I am using DESeq2 to calculate differentially expressed genes. Is there a good way to determine how well the model fits the data? I'd appreciate it if you could share any insight or resources.

Thanks!

~Lina

Hi!!

I have the same question. I've got several factors and I would like to know if using all of them creates a better model. Did you find anything about it? I've been looking for an answer, but still not luck.... Thanks!!

You seem to be thinking that you are fitting a single model. You aren't. Instead you are simultaneously fitting thousands of models, so asking 'how well a model fits' is in some sense nonsensical.
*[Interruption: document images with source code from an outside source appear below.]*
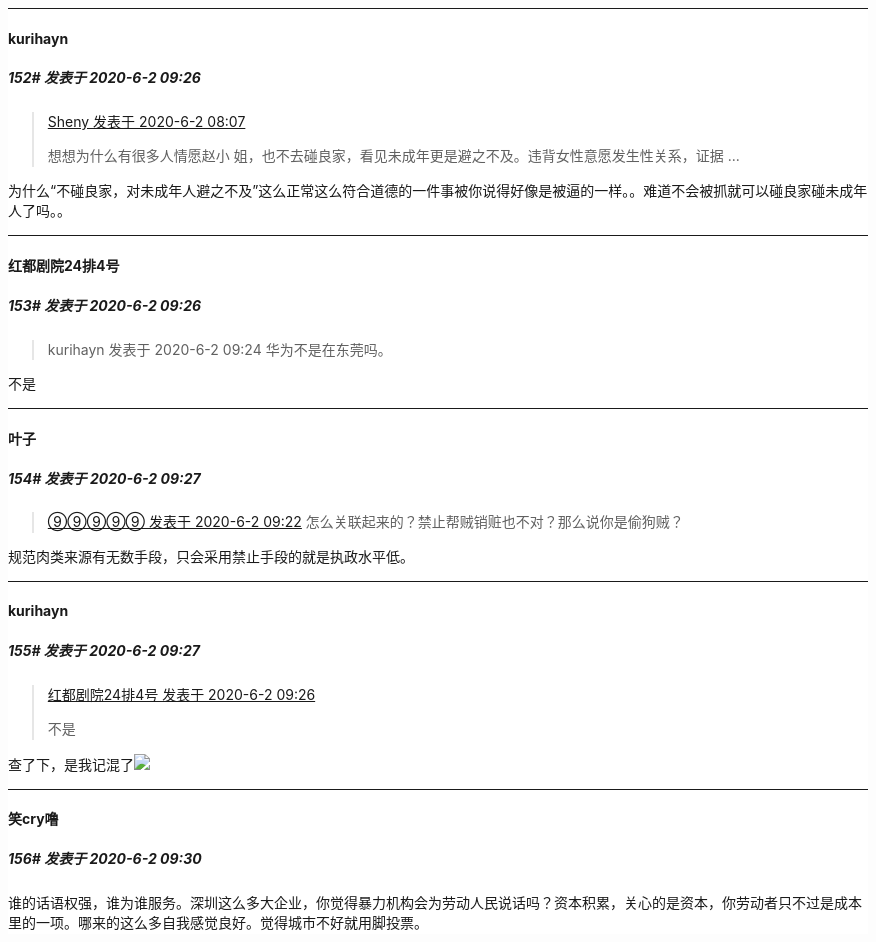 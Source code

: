 
-----

####  kurihayn  
##### 152#       发表于 2020-6-2 09:26


<blockquote><a href="httphttps://bbs.saraba1st.com/2b/forum.php?mod=redirect&amp;goto=findpost&amp;pid=47645883&amp;ptid=1938979" target="_blank">Sheny 发表于 2020-6-2 08:07</a>

想想为什么有很多人情愿赵小 姐，也不去碰良家，看见未成年更是避之不及。违背女性意愿发生性关系，证据 ...</blockquote>
为什么“不碰良家，对未成年人避之不及”这么正常这么符合道德的一件事被你说得好像是被逼的一样。。难道不会被抓就可以碰良家碰未成年人了吗。。


-----

####  红都剧院24排4号  
##### 153#       发表于 2020-6-2 09:26


<blockquote>kurihayn 发表于 2020-6-2 09:24
华为不是在东莞吗。</blockquote>
不是


-----

####  叶子  
##### 154#       发表于 2020-6-2 09:27


<blockquote><a href="httphttps://bbs.saraba1st.com/2b/forum.php?mod=redirect&amp;goto=findpost&amp;pid=47646443&amp;ptid=1938979" target="_blank">⑨⑨⑨⑨⑨ 发表于 2020-6-2 09:22</a>
怎么关联起来的？禁止帮贼销赃也不对？那么说你是偷狗贼？</blockquote>
规范肉类来源有无数手段，只会采用禁止手段的就是执政水平低。


-----

####  kurihayn  
##### 155#       发表于 2020-6-2 09:27


<blockquote><a href="httphttps://bbs.saraba1st.com/2b/forum.php?mod=redirect&amp;goto=findpost&amp;pid=47646502&amp;ptid=1938979" target="_blank">红都剧院24排4号 发表于 2020-6-2 09:26</a>

不是</blockquote>
查了下，是我记混了<img src="https://static.saraba1st.com/image/smiley/face2017/194.png" referrerpolicy="no-referrer">


-----

####  笑cry噜  
##### 156#       发表于 2020-6-2 09:30


谁的话语权强，谁为谁服务。深圳这么多大企业，你觉得暴力机构会为劳动人民说话吗？资本积累，关心的是资本，你劳动者只不过是成本里的一项。哪来的这么多自我感觉良好。觉得城市不好就用脚投票。
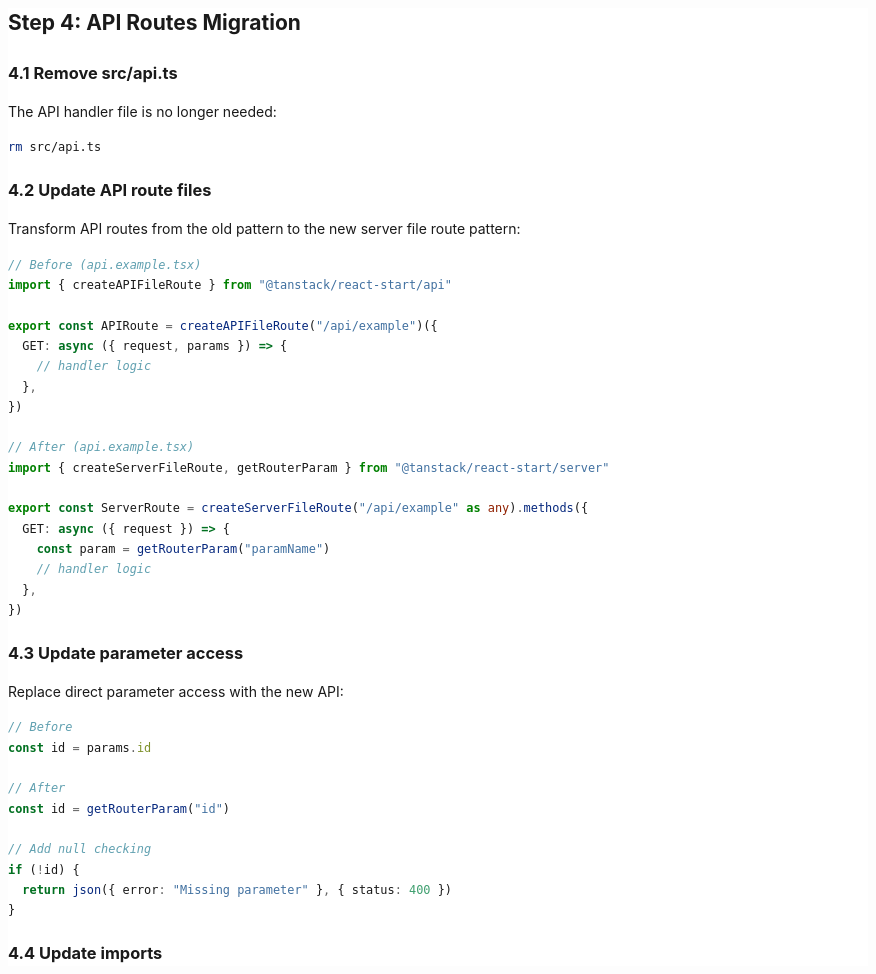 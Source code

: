 ## Step 4: API Routes Migration

### 4.1 Remove src/api.ts

The API handler file is no longer needed:

```bash
rm src/api.ts
```

### 4.2 Update API route files

Transform API routes from the old pattern to the new server file route pattern:

```typescript
// Before (api.example.tsx)
import { createAPIFileRoute } from "@tanstack/react-start/api"

export const APIRoute = createAPIFileRoute("/api/example")({
  GET: async ({ request, params }) => {
    // handler logic
  },
})

// After (api.example.tsx)
import { createServerFileRoute, getRouterParam } from "@tanstack/react-start/server"

export const ServerRoute = createServerFileRoute("/api/example" as any).methods({
  GET: async ({ request }) => {
    const param = getRouterParam("paramName")
    // handler logic
  },
})
```

### 4.3 Update parameter access

Replace direct parameter access with the new API:

```typescript
// Before
const id = params.id

// After
const id = getRouterParam("id")

// Add null checking
if (!id) {
  return json({ error: "Missing parameter" }, { status: 400 })
}
```

### 4.4 Update imports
Which model might you be asking about?

In general people just fit a model containing any nuisance variables that may affect the gene expression, and call it good. If you really care, you can test all of the nuisance variables you are including in your model and drop those that aren't 'significant enough', where by that I mean those variables that are either not significant for any gene, or for only a small subset of genes, when testing using a likelihood ratio test.

The downside of including too many nuisance variables is that you may be wasting degrees of freedom and reducing power, or that you may be including variables that are not orthogonal, which can be problematic. Otherwise an overspecified model isn't that big of a deal.

Yes, I know that a different model is tested for each gene considered, but I am testing two different factors and I would like to know which one fits the expression better and I cannot find any Akaike implementation or bayesian information criterion (I cannot rely only in the wald test of the factors because the models aren't nested).